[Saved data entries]
=-=-=-=-=

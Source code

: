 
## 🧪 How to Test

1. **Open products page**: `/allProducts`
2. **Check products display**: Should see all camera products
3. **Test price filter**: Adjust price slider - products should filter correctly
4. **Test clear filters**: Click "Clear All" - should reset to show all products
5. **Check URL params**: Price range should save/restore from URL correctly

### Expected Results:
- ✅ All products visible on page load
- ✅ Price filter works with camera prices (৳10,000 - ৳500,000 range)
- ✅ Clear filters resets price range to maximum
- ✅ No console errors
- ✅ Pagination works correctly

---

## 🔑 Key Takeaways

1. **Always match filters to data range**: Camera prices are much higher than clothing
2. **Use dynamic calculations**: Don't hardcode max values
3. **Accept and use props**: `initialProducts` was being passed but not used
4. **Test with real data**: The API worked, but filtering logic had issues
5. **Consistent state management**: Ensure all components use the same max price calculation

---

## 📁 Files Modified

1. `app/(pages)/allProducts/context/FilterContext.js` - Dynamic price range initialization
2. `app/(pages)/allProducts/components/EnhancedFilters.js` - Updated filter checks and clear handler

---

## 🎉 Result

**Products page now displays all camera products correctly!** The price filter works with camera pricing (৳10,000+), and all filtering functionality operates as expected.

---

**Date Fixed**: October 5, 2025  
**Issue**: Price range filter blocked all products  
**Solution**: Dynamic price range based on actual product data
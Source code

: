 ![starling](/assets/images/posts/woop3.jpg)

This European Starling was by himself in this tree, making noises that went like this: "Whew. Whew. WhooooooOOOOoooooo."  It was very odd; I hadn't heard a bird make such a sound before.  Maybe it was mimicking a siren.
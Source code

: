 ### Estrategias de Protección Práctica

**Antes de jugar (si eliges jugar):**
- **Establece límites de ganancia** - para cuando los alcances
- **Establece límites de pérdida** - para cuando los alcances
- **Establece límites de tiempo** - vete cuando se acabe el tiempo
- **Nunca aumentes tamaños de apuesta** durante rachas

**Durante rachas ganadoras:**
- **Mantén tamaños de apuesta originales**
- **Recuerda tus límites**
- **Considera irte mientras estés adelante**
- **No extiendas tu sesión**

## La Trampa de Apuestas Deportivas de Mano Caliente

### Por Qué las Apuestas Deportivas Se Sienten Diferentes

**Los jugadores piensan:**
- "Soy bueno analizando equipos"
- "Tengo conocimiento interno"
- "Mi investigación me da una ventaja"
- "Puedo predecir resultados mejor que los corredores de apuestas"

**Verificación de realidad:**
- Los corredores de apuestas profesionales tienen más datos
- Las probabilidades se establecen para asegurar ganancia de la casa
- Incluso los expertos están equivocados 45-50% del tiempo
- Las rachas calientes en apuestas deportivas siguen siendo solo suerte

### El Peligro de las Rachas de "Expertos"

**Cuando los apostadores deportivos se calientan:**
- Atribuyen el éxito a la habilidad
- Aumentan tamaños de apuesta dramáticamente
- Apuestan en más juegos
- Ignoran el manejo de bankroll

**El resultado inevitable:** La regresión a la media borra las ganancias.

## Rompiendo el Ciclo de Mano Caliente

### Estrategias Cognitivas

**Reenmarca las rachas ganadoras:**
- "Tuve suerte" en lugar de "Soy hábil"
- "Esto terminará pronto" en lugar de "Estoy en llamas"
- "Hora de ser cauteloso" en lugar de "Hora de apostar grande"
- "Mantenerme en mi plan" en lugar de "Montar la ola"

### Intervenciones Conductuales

=-=-=-=-=

In the lines above, find the word "suerte" and copy every line it occurs in.

> _Solution to the problem_
- Las rachas calientes en apuestas deportivas siguen siendo solo suerte
- "Tuve suerte" en lugar de "Soy hábil"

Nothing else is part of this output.